>>>

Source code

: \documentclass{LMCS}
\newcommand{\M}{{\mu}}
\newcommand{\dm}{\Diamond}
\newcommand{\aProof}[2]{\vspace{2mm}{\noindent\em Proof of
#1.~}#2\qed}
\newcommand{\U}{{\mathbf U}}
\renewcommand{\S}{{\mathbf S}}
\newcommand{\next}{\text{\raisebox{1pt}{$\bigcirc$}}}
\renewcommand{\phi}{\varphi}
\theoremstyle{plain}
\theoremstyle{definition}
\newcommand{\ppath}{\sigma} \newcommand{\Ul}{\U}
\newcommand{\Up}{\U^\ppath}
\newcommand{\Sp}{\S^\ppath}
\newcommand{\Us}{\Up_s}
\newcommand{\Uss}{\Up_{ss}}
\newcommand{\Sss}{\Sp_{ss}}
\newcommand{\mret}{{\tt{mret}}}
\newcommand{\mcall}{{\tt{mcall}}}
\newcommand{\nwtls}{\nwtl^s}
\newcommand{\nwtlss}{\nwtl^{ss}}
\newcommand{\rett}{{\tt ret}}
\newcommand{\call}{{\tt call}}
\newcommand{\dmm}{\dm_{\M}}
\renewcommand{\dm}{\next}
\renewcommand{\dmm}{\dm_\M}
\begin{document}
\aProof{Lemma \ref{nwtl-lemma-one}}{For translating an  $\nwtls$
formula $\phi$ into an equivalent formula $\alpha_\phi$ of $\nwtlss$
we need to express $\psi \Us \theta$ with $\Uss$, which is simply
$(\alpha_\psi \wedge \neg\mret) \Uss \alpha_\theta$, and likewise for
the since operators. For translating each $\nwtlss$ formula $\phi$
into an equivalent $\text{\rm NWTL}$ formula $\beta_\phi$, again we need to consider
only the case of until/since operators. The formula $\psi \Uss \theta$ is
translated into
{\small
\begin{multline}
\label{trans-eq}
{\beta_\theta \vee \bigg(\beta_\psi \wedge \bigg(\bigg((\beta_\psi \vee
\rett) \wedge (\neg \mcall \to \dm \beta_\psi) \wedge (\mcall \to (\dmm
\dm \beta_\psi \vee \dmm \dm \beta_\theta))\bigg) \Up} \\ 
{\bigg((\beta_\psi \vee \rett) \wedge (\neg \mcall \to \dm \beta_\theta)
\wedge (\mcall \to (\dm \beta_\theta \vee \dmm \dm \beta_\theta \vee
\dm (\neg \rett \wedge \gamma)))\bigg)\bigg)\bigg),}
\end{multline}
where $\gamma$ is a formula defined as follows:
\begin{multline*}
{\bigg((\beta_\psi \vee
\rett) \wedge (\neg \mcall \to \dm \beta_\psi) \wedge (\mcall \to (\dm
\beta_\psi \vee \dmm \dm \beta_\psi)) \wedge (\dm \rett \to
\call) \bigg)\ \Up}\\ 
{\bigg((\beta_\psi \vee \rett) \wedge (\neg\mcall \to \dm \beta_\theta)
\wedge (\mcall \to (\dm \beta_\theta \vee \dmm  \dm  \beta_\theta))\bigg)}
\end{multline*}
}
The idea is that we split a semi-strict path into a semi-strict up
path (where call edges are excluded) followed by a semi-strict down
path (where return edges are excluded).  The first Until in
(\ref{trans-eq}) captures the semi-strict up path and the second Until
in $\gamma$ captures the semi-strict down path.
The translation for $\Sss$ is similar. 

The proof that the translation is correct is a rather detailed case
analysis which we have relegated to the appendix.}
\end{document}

<<<

> **Your assignment**: Would you print exactly the lines from the first line of the entries above through the line that has "The idea is", both included, and stop there?

> **Task answer**:
Source code

: \documentclass{LMCS}
\newcommand{\M}{{\mu}}
\newcommand{\dm}{\Diamond}
\newcommand{\aProof}[2]{\vspace{2mm}{\noindent\em Proof of
#1.~}#2\qed}
\newcommand{\U}{{\mathbf U}}
\renewcommand{\S}{{\mathbf S}}
\newcommand{\next}{\text{\raisebox{1pt}{$\bigcirc$}}}
\renewcommand{\phi}{\varphi}
\theoremstyle{plain}
\theoremstyle{definition}
\newcommand{\ppath}{\sigma} \newcommand{\Ul}{\U}
\newcommand{\Up}{\U^\ppath}
\newcommand{\Sp}{\S^\ppath}
\newcommand{\Us}{\Up_s}
\newcommand{\Uss}{\Up_{ss}}
\newcommand{\Sss}{\Sp_{ss}}
\newcommand{\mret}{{\tt{mret}}}
\newcommand{\mcall}{{\tt{mcall}}}
\newcommand{\nwtls}{\nwtl^s}
\newcommand{\nwtlss}{\nwtl^{ss}}
\newcommand{\rett}{{\tt ret}}
\newcommand{\call}{{\tt call}}
\newcommand{\dmm}{\dm_{\M}}
\renewcommand{\dm}{\next}
\renewcommand{\dmm}{\dm_\M}
\begin{document}
\aProof{Lemma \ref{nwtl-lemma-one}}{For translating an  $\nwtls$
formula $\phi$ into an equivalent formula $\alpha_\phi$ of $\nwtlss$
we need to express $\psi \Us \theta$ with $\Uss$, which is simply
$(\alpha_\psi \wedge \neg\mret) \Uss \alpha_\theta$, and likewise for
the since operators. For translating each $\nwtlss$ formula $\phi$
into an equivalent $\text{\rm NWTL}$ formula $\beta_\phi$, again we need to consider
only the case of until/since operators. The formula $\psi \Uss \theta$ is
translated into
{\small
\begin{multline}
\label{trans-eq}
{\beta_\theta \vee \bigg(\beta_\psi \wedge \bigg(\bigg((\beta_\psi \vee
\rett) \wedge (\neg \mcall \to \dm \beta_\psi) \wedge (\mcall \to (\dmm
\dm \beta_\psi \vee \dmm \dm \beta_\theta))\bigg) \Up} \\ 
{\bigg((\beta_\psi \vee \rett) \wedge (\neg \mcall \to \dm \beta_\theta)
\wedge (\mcall \to (\dm \beta_\theta \vee \dmm \dm \beta_\theta \vee
\dm (\neg \rett \wedge \gamma)))\bigg)\bigg)\bigg),}
\end{multline}
where $\gamma$ is a formula defined as follows:
\begin{multline*}
{\bigg((\beta_\psi \vee
\rett) \wedge (\neg \mcall \to \dm \beta_\psi) \wedge (\mcall \to (\dm
\beta_\psi \vee \dmm \dm \beta_\psi)) \wedge (\dm \rett \to
\call) \bigg)\ \Up}\\ 
{\bigg((\beta_\psi \vee \rett) \wedge (\neg\mcall \to \dm \beta_\theta)
\wedge (\mcall \to (\dm \beta_\theta \vee \dmm  \dm  \beta_\theta))\bigg)}
\end{multline*}
}
The idea is that we split a semi-strict path into a semi-strict up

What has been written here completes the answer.